韓国軍と海洋警備安全本部(以下、海警)、国連軍司令部が10日、漢江河口で違法操業する中国漁船を追い払うための作戦を展開した。軍と海警が漢江河口で作戦を展開したのは1953年の韓国戦争(朝鮮戦争)停戦協定締結以来のことだ。韓国政府関係者は同日、「海軍と海兵隊、海警からなる民政警察(Military Police)が高速短艇に乗り、漢江河口で違法な中国漁船を阻止し、退去させる作戦を行った」と述べた。作戦区域が北朝鮮と接する中立水域であるため、国連側が監督官を務めた。
中国漁船の漢江河口違法操業は2014年までは年間2-3回だったが、昨年は120回余りに増え、今年は5月までで520回余りに達している。今はワタリガニ漁の季節を迎えていることから、中国漁船がワタリガニ漁の漁場として知られる漢江河口に約30隻ずつ集まり、まだ成長しきっていないものまで一気に捕獲している。韓国政府は中国政府に対し、中国漁船の漢江河口不法侵入を阻止するよう十数回にわたり通知したが、効果がなかった。韓国政府関係者は「中国漁船の違法操業で漢江河口水域の水産資源が枯渇し、漁場が荒廃している」と語った。

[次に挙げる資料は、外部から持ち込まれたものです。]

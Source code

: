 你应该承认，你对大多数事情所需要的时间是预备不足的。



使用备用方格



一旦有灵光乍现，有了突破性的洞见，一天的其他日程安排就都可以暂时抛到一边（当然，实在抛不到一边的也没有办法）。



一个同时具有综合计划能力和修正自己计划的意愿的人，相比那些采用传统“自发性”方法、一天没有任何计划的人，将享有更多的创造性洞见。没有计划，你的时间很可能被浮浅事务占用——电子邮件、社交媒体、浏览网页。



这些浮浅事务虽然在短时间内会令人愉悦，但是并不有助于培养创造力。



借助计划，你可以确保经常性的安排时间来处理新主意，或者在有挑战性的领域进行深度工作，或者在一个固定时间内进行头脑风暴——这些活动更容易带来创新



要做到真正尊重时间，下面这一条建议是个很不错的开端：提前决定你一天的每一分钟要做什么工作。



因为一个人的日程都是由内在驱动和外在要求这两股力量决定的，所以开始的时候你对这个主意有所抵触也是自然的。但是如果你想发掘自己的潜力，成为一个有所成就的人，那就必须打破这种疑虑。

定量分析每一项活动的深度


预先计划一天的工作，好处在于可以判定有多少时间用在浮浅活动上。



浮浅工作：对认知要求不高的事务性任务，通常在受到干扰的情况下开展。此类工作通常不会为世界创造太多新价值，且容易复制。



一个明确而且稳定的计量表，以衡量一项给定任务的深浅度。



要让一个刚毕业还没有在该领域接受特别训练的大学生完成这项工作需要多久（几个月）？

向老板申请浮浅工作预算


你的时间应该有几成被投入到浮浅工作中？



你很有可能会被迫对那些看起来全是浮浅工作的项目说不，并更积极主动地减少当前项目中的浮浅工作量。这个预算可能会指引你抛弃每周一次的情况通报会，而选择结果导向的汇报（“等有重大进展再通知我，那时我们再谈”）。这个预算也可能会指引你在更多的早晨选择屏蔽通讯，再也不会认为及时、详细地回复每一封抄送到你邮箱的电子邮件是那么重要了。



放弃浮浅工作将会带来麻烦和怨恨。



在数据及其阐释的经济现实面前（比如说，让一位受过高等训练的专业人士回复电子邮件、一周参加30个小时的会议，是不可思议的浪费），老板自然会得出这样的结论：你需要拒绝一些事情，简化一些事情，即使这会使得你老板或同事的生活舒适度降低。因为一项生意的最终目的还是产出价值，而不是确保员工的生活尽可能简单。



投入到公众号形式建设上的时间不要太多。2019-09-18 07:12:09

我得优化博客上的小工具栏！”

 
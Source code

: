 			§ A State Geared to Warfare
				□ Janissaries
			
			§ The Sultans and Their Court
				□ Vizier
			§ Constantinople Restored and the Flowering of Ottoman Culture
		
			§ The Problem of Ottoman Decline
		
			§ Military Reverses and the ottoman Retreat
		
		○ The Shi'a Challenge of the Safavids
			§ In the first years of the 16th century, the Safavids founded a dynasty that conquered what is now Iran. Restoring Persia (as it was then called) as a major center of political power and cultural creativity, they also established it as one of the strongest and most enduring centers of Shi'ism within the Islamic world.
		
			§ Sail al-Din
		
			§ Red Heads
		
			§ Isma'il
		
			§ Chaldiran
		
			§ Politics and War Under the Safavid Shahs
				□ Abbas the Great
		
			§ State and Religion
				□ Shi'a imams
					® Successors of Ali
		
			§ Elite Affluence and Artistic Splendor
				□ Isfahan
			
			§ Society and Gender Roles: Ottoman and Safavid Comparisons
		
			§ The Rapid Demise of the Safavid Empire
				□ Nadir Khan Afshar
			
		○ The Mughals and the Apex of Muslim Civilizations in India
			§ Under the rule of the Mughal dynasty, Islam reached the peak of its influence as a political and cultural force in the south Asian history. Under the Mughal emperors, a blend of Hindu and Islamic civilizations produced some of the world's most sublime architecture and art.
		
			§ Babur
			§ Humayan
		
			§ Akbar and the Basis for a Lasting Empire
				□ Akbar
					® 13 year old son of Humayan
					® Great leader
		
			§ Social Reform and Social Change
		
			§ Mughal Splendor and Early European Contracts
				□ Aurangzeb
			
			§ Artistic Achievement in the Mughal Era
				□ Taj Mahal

ヴィンセント・ブルックス国連軍司令官が同日の作戦を承認、「国連軍司令部は停戦協定を維持する責任を非常に深刻に受け止めており、これに基づいて作戦を実行するものだ」と正式発表したが、これは北朝鮮に向けて無謀な挑発行動を取るなという警告にも受け止められる。国連軍司令部側は8日、板門店を通じて「民政警察が漢江河口で中国漁船退去作戦を展開する」と北朝鮮側に正式に通知した。韓国軍当局は、南北の軍事的衝突に備えて海軍艦艇と義務搬送ヘリコプターを近くに待機させていたという。退去作戦中、北朝鮮軍の特異な動向はなかったとのことだ。